2) Over the past few months I’ve talked occasionally about the un-selfconscious craziness of ’80s action movies like Rambo and Invasion U.S.A.. I wonder: are the slick, gratuitously violent superhero comics of today, like Countdown to Final Crisis or Mark Millar’s Wanted, an equivalent entertainment? I mean, there’s caveats in both cases, to be sure: Countdown has that sprawling “to be continued in the pages of Title X” would-be mega-crossover thing going on, and Wanted thinks it’s Fight Club. But both appear to have that love of bloodshed and lack of self-awareness that characterize the slaughterfests of yore. I guess it just comes down to whether they succeed as entertainment, which, well, compared to Road House? Not so much. (I enjoy Wanted well enough, I guess, though the glib rape references leave a terrible taste in your mouth and like all Mark Millar comics the hero just starts winning at the end because it’s time for the hero to start winning.)
3) So I guess it’s now out there that Spider-Man is going to swap his marriage to Mary Jane for the life of Aunt May courtesy of Marvel’s satanic stand-in Mephisto. I try not to comment on these “how dare they” superhero plot points because there are 40,000,000 other blogs where you can find that if you want and because there are more productive ways to spend one’s blogging-about-comics time and energy, but I’ll make an exception here because Spidey was my first superhero favorite as a little guy and because this is just so colossally wrong-headed that it practically demands scorn and derision, like that “rappin’ John Wayne” song from the ’80s.
For starters, it should be self-evident that having your flagship superhero, your exemplar of heroic values and morality, the guy whose book gave us the phrase “with great power comes great responsiblity,” the most popular fictional character in the world whose name isn’t Harry Potter, literally make a deal with the devil is just a terrible, terrible idea on the face of it. That he does so to scrap the romance at the center of his multi-billion-dollar, zeitgeist-bestriding film trilogy should probably have sent up a few red flags too.

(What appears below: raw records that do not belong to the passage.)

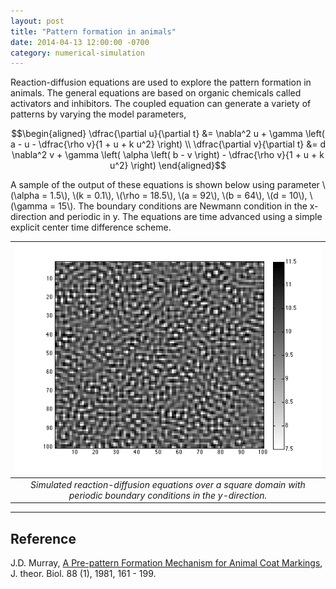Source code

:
 ```yaml
---
layout: post
title: "Pattern formation in animals"
date: 2014-04-13 12:00:00 -0700
category: numerical-simulation
---
```


Reaction-diffusion equations are used to explore the pattern formation
in animals.  The general equations are based on organic chemicals
called activators and inhibitors.  The coupled equation can generate a
variety of patterns by varying the model parameters,

$$\begin{aligned}
\dfrac{\partial u}{\partial t} &= \nabla^2 u + \gamma \left( a - u - \dfrac{\rho v}{1 + u + k u^2} \right) \\
\dfrac{\partial v}{\partial t} &= d \nabla^2 v + \gamma \left( \alpha \left( b - v \right) - \dfrac{\rho v}{1 + u + k u^2} \right)
\end{aligned}$$

A sample of the output of these equations is shown below using
parameter \\(\alpha = 1.5\\), \\(k = 0.1\\), \\(\rho = 18.5\\), \\(a = 92\\), \\(b =
64\\), \\(d = 10\\), \\(\gamma = 15\\).  The boundary conditions are Newmann
condition in the x-direction and periodic in y.  The equations are
time advanced using a simple explicit center time difference scheme.

| ![](/assets/patf_pery_g15.png) |
|:--:|
| *Simulated reaction-diffusion equations over a square domain with periodic boundary conditions in the y-direction.* |

---
## Reference
J.D. Murray, [A Pre-pattern Formation Mechanism for Animal Coat Markings](https://doi.org/10.1016/0022-5193(81)90334-9), J. theor. Biol. 88 (1), 1981, 161 - 199.
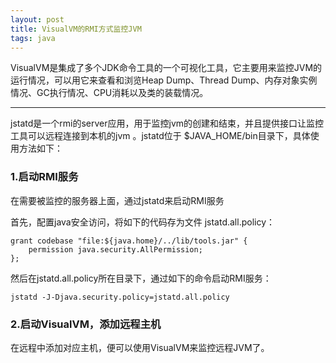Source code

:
```yaml
---
layout: post
title: VisualVM的RMI方式监控JVM
tags: java
---
```


VisualVM是集成了多个JDK命令工具的一个可视化工具，它主要用来监控JVM的运行情况，可以用它来查看和浏览Heap Dump、Thread Dump、内存对象实例情况、GC执行情况、CPU消耗以及类的装载情况。

----

jstatd是一个rmi的server应用，用于监控jvm的创建和结束，并且提供接口让监控工具可以远程连接到本机的jvm 。jstatd位于 $JAVA_HOME/bin目录下，具体使用方法如下：

### 1.启动RMI服务

在需要被监控的服务器上面，通过jstatd来启动RMI服务

首先，配置java安全访问，将如下的代码存为文件 jstatd.all.policy：

	grant codebase "file:${java.home}/../lib/tools.jar" {
		permission java.security.AllPermission;
 	};
    
 然后在jstatd.all.policy所在目录下，通过如下的命令启动RMI服务：
 
 	jstatd -J-Djava.security.policy=jstatd.all.policy 
    
 
### 2.启动VisualVM，添加远程主机
 
在远程中添加对应主机，便可以使用VisualVM来监控远程JVM了。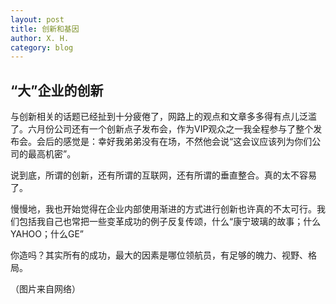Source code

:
 ```yaml
---
layout: post
title: 创新和基因
author: X. H.
category: blog
---
```


## “大”企业的创新

与创新相关的话题已经扯到十分疲倦了，网路上的观点和文章多多得有点儿泛滥了。六月份公司还有一个创新点子发布会，作为VIP观众之一我全程参与了整个发布会。会后的感觉是：幸好我弟弟没有在场，不然他会说“这会议应该列为你们公司的最高机密”。

说到底，所谓的创新，还有所谓的互联网，还有所谓的垂直整合。真的太不容易了。

慢慢地，我也开始觉得在企业内部使用渐进的方式进行创新也许真的不太可行。我们包括我自己也常把一些变革成功的例子反复传颂，什么“康宁玻璃的故事；什么YAHOO；什么GE”

你造吗？其实所有的成功，最大的因素是哪位领航员，有足够的魄力、视野、格局。

（图片来自网络）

But it’s worse still because, much like all the mystical “avatar of the Spider-God” poppycock writer J. Michael Straczynski has shoehorned into the character’s mythos–including his origin, which with Batman’s and Superman’s was among the most famous and note-perfect origins of any heroic character ever as-is–it runs counter to every core aspect of the character: his roots in science fiction, his role as the Marvel superhero community’s everyman in the city, his nature as not some Chosen One blessed and cursed by the gods but just some loser teenager who got dealt a crazy hand by dumb luck.
The final, fatal, unforgivable flaw, of course, is that it doesn’t even work from a standpoint of emotional realism. Simply put, if you ask any happily married couple to trade away their entire marriage, past present and future, to save the life of a septuagenarian mother figure, no matter how beloved, who probably is just a few years from dying anyway, the answer would be no.